La nuit n’est plus si vite si noire

Journal du début de février

Dimanche 1er février

Dimanche dossier.

…

Mardi 3 février

Impression du dossier, impression de me faire arnaquer, les couleurs dégueu sur le papier à beau grammage, tout ça pour ça, je pleure un coup sur le trajet entre l’imprimeur et la Poste. Je n’éprouve même pas de soulagement à l’envoi, seulement un sentiment de gâchis — comme le jour où j’ai obtenu mon diplôme de prof de danse, les notes médiocres obscurcissant l’obtention.

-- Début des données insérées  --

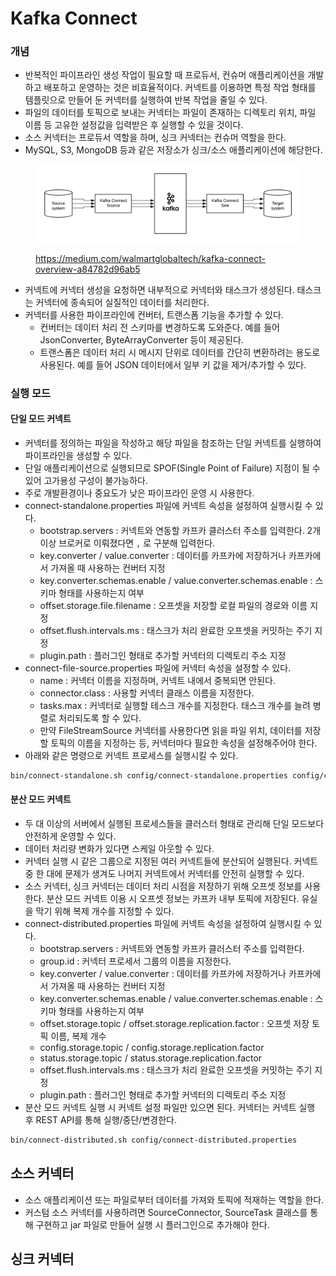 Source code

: # Kafka Connect

### 개념

* 반복적인 파이프라인 생성 작업이 필요할 때 프로듀서, 컨슈머 애플리케이션을 개발하고 배포하고 운영하는 것은 비효율적이다. 커넥트를 이용하면 특정 작업 형태를 템플릿으로 만들어 둔 커넥터를 실행하여 반복 작업을 줄일 수 있다.
* 파일의 데이터를 토픽으로 보내는 커넥터는 파일이 존재하는 디렉토리 위치, 파일 이름 등 고유한 설정값을 입력받은 후 실행할 수 있을 것이다.
* 소스 커넥터는 프로듀서 역할을 하며, 싱크 커넥터는 컨슈머 역할을 한다.
* MySQL, S3, MongoDB 등과 같은 저장소가 싱크/소스 애플리케이션에 해당한다.

<figure><img src="../../.gitbook/assets/image (135).png" alt=""><figcaption><p><a href="https://medium.com/walmartglobaltech/kafka-connect-overview-a84782d96ab5">https://medium.com/walmartglobaltech/kafka-connect-overview-a84782d96ab5</a></p></figcaption></figure>

* 커넥트에 커넥터 생성을 요청하면 내부적으로 커넥터와 태스크가 생성된다. 태스크는 커넥터에 종속되어 실질적인 데이터를 처리한다.
* 커넥터를 사용한 파이프라인에 컨버터, 트랜스폼 기능을 추가할 수 있다.
  * 컨버터는 데이터 처리 전 스키마를 변경하도록 도와준다. 예를 들어 JsonConverter, ByteArrayConverter 등이 제공된다.
  * 트랜스폼은 데이터 처리 시 메시지 단위로 데이터를 간단히 변환하려는 용도로 사용된다. 예를 들어 JSON 데이터에서 일부 키 값을 제거/추가할 수 있다.

### 실행 모드

#### 단일 모드 커넥트

* 커넥터를 정의하는 파일을 작성하고 해당 파일을 참조하는 단일 커넥트를 실행하여 파이프라인을 생성할 수 있다.
* 단일 애플리케이션으로 실행되므로 SPOF(Single Point of Failure) 지점이 될 수 있어 고가용성 구성이 불가능하다.
* 주로 개발환경이나 중요도가 낮은 파이프라인 운영 시 사용한다.
* connect-standalone.properties 파일에 커넥트 속성을 설정하여 실행시킬 수 있다.
  * bootstrap.servers : 커넥트와 연동할 카프카 클러스터 주소를 입력한다. 2개 이상 브로커로 이뤄졌다면 `,` 로 구분해 입력한다.
  * key.converter / value.converter : 데이터를 카프카에 저장하거나 카프카에서 가져올 때 사용하는 컨버터 지정
  * key.converter.schemas.enable / value.converter.schemas.enable : 스키마 형태를 사용하는지 여부
  * offset.storage.file.filename : 오프셋을 저장할 로컬 파일의 경로와 이름 지정
  * offset.flush.intervals.ms : 태스크가 처리 완료한 오프셋을 커밋하는 주기 지정
  * plugin.path : 플러그인 형태로 추가할 커넥터의 디렉토리 주소 지정
* connect-file-source.properties 파일에 커넥터 속성을 설정할 수 있다.
  * name : 커넥터 이름을 지정하며, 커넥트 내에서 중복되면 안된다.
  * connector.class : 사용할 커넥터 클래스 이름을 지정한다.
  * tasks.max : 커넥터로 실행할 테스크 개수를 지정한다. 태스크 개수를 늘려 병렬로 처리되도록 할 수 있다.
  * 만약 FileStreamSource 커넥터를 사용한다면 읽을 파일 위치, 데이터를 저장할 토픽의 이름을 지정하는 등, 커넥터마다 필요한 속성을 설정해주어야 한다.
* 아래와 같은 명령으로 커넥트 프로세스를 실행시킬 수 있다.

```bash
bin/connect-standalone.sh config/connect-standalone.properties config/connect-file-source.properties
```

#### 분산 모드 커넥트

* 두 대 이상의 서버에서 실행된 프로세스들을 클러스터 형태로 관리해 단일 모드보다 안전하게 운영할 수 있다.
* 데이터 처리량 변화가 있다면 스케일 아웃할 수 있다.
* 커넥터 실행 시 같은 그룹으로 지정된 여러 커넥트들에 분산되어 실행된다. 커넥트 중 한 대에 문제가 생겨도 나머지 커넥트에서 커넥터를 안전히 실행할 수 있다.
* 소스 커넥터, 싱크 커넥터는 데이터 처리 시점을 저장하기 위해 오프셋 정보를 사용한다. 분산 모드 커넥트 이용 시 오프셋 정보는 카프카 내부 토픽에 저장된다. 유실을 막기 위해 복제 개수를 지정할 수 있다.
* connect-distributed.properties 파일에 커넥트 속성을 설정하여 실행시킬 수 있다.
  * bootstrap.servers : 커넥트와 연동할 카프카 클러스터 주소를 입력한다.
  * group.id : 커넥터 프로세서 그룹의 이름을 지정한다.
  * key.converter / value.converter : 데이터를 카프카에 저장하거나 카프카에서 가져올 때 사용하는 컨버터 지정
  * key.converter.schemas.enable / value.converter.schemas.enable : 스키마 형태를 사용하는지 여부
  * offset.storage.topic / offset.storage.replication.factor : 오프셋 저장 토픽 이름, 복제 개수
  * config.storage.topic / config.storage.replication.factor
  * status.storage.topic / status.storage.replication.factor
  * offset.flush.intervals.ms : 태스크가 처리 완료한 오프셋을 커밋하는 주기 지정
  * plugin.path : 플러그인 형태로 추가할 커넥터의 디렉토리 주소 지정
* 분산 모드 커넥트 실행 시 커넥트 설정 파일만 있으면 된다. 커넥터는 커넥트 실행 후 REST API를 통해 실행/중단/변경한다.

```bash
bin/connect-distributed.sh config/connect-distributed.properties
```

## 소스 커넥터

* 소스 애플리케이션 또는 파일로부터 데이터를 가져와 토픽에 적재하는 역할을 한다.
* 커스텀 소스 커넥터를 사용하려면 SourceConnector, SourceTask 클래스를 통해 구현하고 jar 파일로 만들어 실행 시 플러그인으로 추가해야 한다.





## 싱크 커넥터



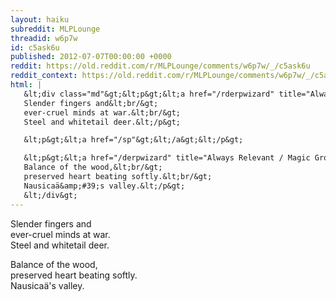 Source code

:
 ```yaml
---
layout: haiku
subreddit: MLPLounge
threadid: w6p7w
id: c5ask6u
published: 2012-07-07T00:00:00 +0000
reddit: https://old.reddit.com/r/MLPLounge/comments/w6p7w/_/c5ask6u
reddit_context: https://old.reddit.com/r/MLPLounge/comments/w6p7w/_/c5ask6u?context=3
html: |
   &lt;div class="md"&gt;&lt;p&gt;&lt;a href="/rderpwizard" title="Always Relevant / Dangers Lurking Beyond Hearth / Paper Bag Princess"&gt;&lt;/a&gt;
   Slender fingers and&lt;br/&gt;
   ever-cruel minds at war.&lt;br/&gt;
   Steel and whitetail deer.&lt;/p&gt;

   &lt;p&gt;&lt;a href="/sp"&gt;&lt;/a&gt;&lt;/p&gt;

   &lt;p&gt;&lt;a href="/derpwizard" title="Always Relevant / Magic Grows When It Is Shared / Paper Bag Princess"&gt;&lt;/a&gt;
   Balance of the wood,&lt;br/&gt;
   preserved heart beating softly.&lt;br/&gt;
   Nausicaä&amp;#39;s valley.&lt;/p&gt;
   &lt;/div&gt;
---
```


[](/rderpwizard "Always Relevant / Dangers Lurking Beyond Hearth / Paper Bag Princess")
Slender fingers and  
ever-cruel minds at war.  
Steel and whitetail deer.

[](/sp)

[](/derpwizard "Always Relevant / Magic Grows When It Is Shared / Paper Bag Princess")
Balance of the wood,  
preserved heart beating softly.  
Nausicaä's valley. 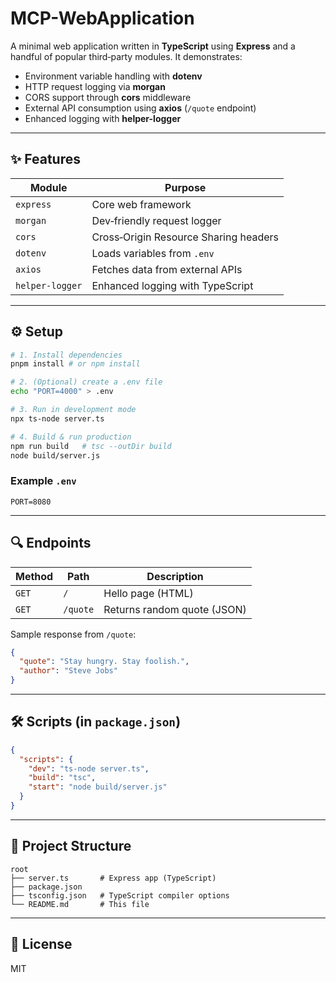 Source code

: # MCP-WebApplication

A minimal web application written in **TypeScript** using **Express** and a handful of popular third‑party modules. It demonstrates:

* Environment variable handling with **dotenv**
* HTTP request logging via **morgan**
* CORS support through **cors** middleware
* External API consumption using **axios** (`/quote` endpoint)
* Enhanced logging with **helper-logger**

---

## ✨ Features

| Module          | Purpose                               |
| --------------- | ------------------------------------- |
| `express`       | Core web framework                    |
| `morgan`        | Dev‑friendly request logger           |
| `cors`          | Cross‑Origin Resource Sharing headers |
| `dotenv`        | Loads variables from `.env`           |
| `axios`         | Fetches data from external APIs       |
| `helper-logger` | Enhanced logging with TypeScript      |

---

## ⚙️  Setup

```bash
# 1. Install dependencies
pnpm install # or npm install

# 2. (Optional) create a .env file
echo "PORT=4000" > .env

# 3. Run in development mode
npx ts-node server.ts

# 4. Build & run production
npm run build   # tsc --outDir build
node build/server.js
```

### Example `.env`

```
PORT=8080
```

---

## 🔍 Endpoints

| Method | Path     | Description                 |
| ------ | -------- | --------------------------- |
| `GET`  | `/`      | Hello page (HTML)           |
| `GET`  | `/quote` | Returns random quote (JSON) |

Sample response from `/quote`:

```json
{
  "quote": "Stay hungry. Stay foolish.",
  "author": "Steve Jobs"
}
```

---

## 🛠 Scripts (in `package.json`)

```json
{
  "scripts": {
    "dev": "ts-node server.ts",
    "build": "tsc",
    "start": "node build/server.js"
  }
}
```

---

## 📂 Project Structure

```
root
├── server.ts       # Express app (TypeScript)
├── package.json
├── tsconfig.json   # TypeScript compiler options
└── README.md       # This file
```

---

## 📝 License

MIT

À ma surprise, les adultes captent moins vite la chorégraphie que les adolescentes ; elles ont raison, sont meilleures juges que moi de leur niveau : il ne va pas falloir que je traîne.

…

Mercredi 4 février

[rêve] L’interphone a-t-il sonné ? Dans mon rêve, j’essaye d’allumer mais ni la mappemonde ni la lampe de chevet ne s’allument, fébrillent au mieux, le couloir s’allume lui, me laisse voir que la porte d’entrée de l’appartement est ouverte, je la referme, le salon est plein de feuilles mortes il y a le golden retriever de Dad, je lui tapote l’échine pour me rassurer et le chat du boyfriend a une drôle d’allure plein de poussière je le peigne, les poils enlevés le transforment en petit chien noir, sentiment d’intrusion, je vérifie les pièces, sous le lit, il y a quelqu’un dans la cuisine, plus qu’un peut-être, j’entre à tâtons, saisit un corps, mon grand-père peut-être, je le dirige vers la sortie, puis j’y retourne, cette fois c’est mon beau-père, je le fais sortir et re-rentrer à la porte suivante, là c’est le placard, pas le placard la porte d’entrée, je le guide manu militari c’est pas ici pour trier les boulons, j’ai conscience dans le rêve que les sortir de la cuisine de l’appartement c’est les sortir de ma tête, le sentiment d’intrusion demeure et les lampes, l’électricité qui ne répond plus, même dans le couloir, je laisse mes yeux s’accoutumer à l’obscurité dans le salon avec les animaux, certaines des fenêtres ne donnent plus sur rien, même de nuit, la configuration de l’appartement a changé, je vais voir chez les voisins mitoyens s’ils ont obstrué les passages de lumière, chez eux il fait jour, l’un non l’autre, une vitrine ou placard a été recouvert matelassé par l’intérieur, c’était donc ça, on tire dessus pour le retirer et le réveil me tire de là


Une partie du cours passe en essayage des costumes, ça me va. Examinant le tutu de plus près, je remarque sur le tulle un petit bout de plastique comme on en retire habituellement sur les paires de chaussettes neuves ; je suis à deux doigts de chercher des ciseaux avant de remarquer qu’il y en a plein… qu’ils remplacent les points de couture maintenant les épaisseurs de tulle ensemble. Voilà comment sont réduits les coûts de production (en espérant qu’il n’y ait que ça, et pas d’enfants qui manient l’agrafeuse à longueur de journée). Je ne sais pas si je suis plus horrifiée de la qualité ou admirative de l’ingéniosité.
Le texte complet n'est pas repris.